EU: Deafening Silence concerning Spanish abuses

EU's Deafening Silence

When something happens in Venezuela or Burma (I call it Burma, not the fancy name Myanmar), politicians are all too quick to react and to interfere in internal matters. When the country involved in abuses is an EU country, there is a deafening silence. People beaten on the streets, elected representatives arrested and threat of direct rule doing away with Democracy... just a list of niceties for which the Spanish government of Prime Minister Mariano Rajoy is directly responsible, contradicting the view that "65 per cent of Catalans want to remain as part of the Spain". You could say that Mariano Rajoy himself contradicts such view because he panicked and resorted to violence instead of allowing the Referendum to happen normally to prove his point of view.
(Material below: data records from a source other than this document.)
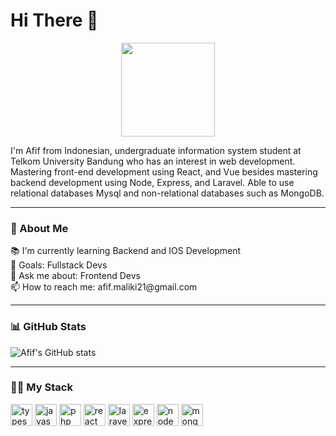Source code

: # Hi There 👋

<div align="center">
  <img height="150" src="https://camo.githubusercontent.com/62da68eb62b1e5f175f7d1f0191dd89a653d7908feb22d37d4a0ab07365d6791/68747470733a2f2f6d656469612e67697068792e636f6d2f6d656469612f4d3967624264396e6244724f5475314d71782f67697068792e676966"  />
</div>

<div>
  <p align="left">I'm Afif from Indonesian, undergraduate information system student at Telkom University Bandung who has an interest in web development. Mastering front-end development using React, and Vue besides mastering backend development using Node, Express, and Laravel. Able to use relational databases Mysql and non-relational databases such as MongoDB.</p>
</div>

<hr>

###

<h3>👤 About Me</h3>
<p align="left">📚 I'm currently learning Backend and IOS Development<br>🎯 Goals: Fullstack Devs <br>💬 Ask me about: Frontend Devs <br> 📫 How to reach me: afif.maliki21@gmail.com </p>
<hr>

###

<h3>📊 GitHub Stats</h3>

![Afif's GitHub stats](https://github-readme-stats.vercel.app/api?username=mafif21&theme=radical&hide_border=false&include_all_commits=true&count_private=true)

<hr>

###

<h3>👨‍💻 My Stack</h3>
<div align="left">
  <img src="https://img.shields.io/badge/TypeScript-007ACC?style=for-the-badge&logo=typescript&logoColor=white" height="35"  alt="typescript logo"  />
  <img src="https://img.shields.io/badge/JavaScript-323330?style=for-the-badge&logo=javascript&logoColor=F7DF1E" height="35"  alt="javascript logo"  />
  <img src="https://img.shields.io/badge/PHP-777BB4?style=for-the-badge&logo=php&logoColor=white" height="35"  alt="php logo"  />
  <img src="https://img.shields.io/badge/React-20232A?style=for-the-badge&logo=react&logoColor=61DAFB" height="35"  alt="react logo"  />
  <img src="https://img.shields.io/badge/Laravel-FF2D20?style=for-the-badge&logo=laravel&logoColor=white" height="35"  alt="laravel logo"  />
  <img src="https://img.shields.io/badge/Express.js-404D59?style=for-the-badge" height="35"  alt="express logo"  />
  <img src="https://img.shields.io/badge/Node.js-43853D?style=for-the-badge&logo=node.js&logoColor=white" height="35"  alt="node logo"  />
  <img src="https://img.shields.io/badge/MongoDB-4EA94B?style=for-the-badge&logo=mongodb&logoColor=white" height="35"  alt="mongo logo"  />
</div>
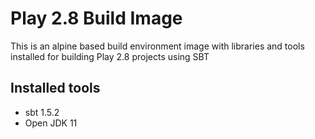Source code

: # Play 2.8 Build Image
This is an alpine based build environment image with libraries and tools installed for building Play 2.8 projects using SBT

## Installed tools
 - sbt 1.5.2
 - Open JDK 11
Spain went several decades backwards. Judging by the number of Latin American people fleeing Spain and trying to settle down in Britain, those who are desperately trying to keep the United Kingdom in the European Union are shooting themselves on the foot because reality goes against their assertions about prosperity. What prosperity? Spain has been in doldrums for quite a while to the point that no political party has been able to gather enough votes to form a majority government and for quite a while Spain was de-facto without a real government.

I wonder what the reaction of the British mass media, the European mass media or the world mass media would have been if Nicola Sturgeon and the leaders of the Scottish Pro-Independence Movement and/or the people of Scotland had been treated in the same manner the people of Catalonia and its elected representatives have been treated. The European Union has just brushed Spanish violations of human rights and of political rights under the carpet.

In the EU, nothing is final. The fact that Austria, Poland and Hungary were taken to court when they asserted their sovereign rights on Immigration will generate heated debates. In Germany, Alternative für Deutschland entered the Bundestag as the third largest party and in Austria the Freiheit Partei is bound to be a member of the ruling coalition. Expect further developments.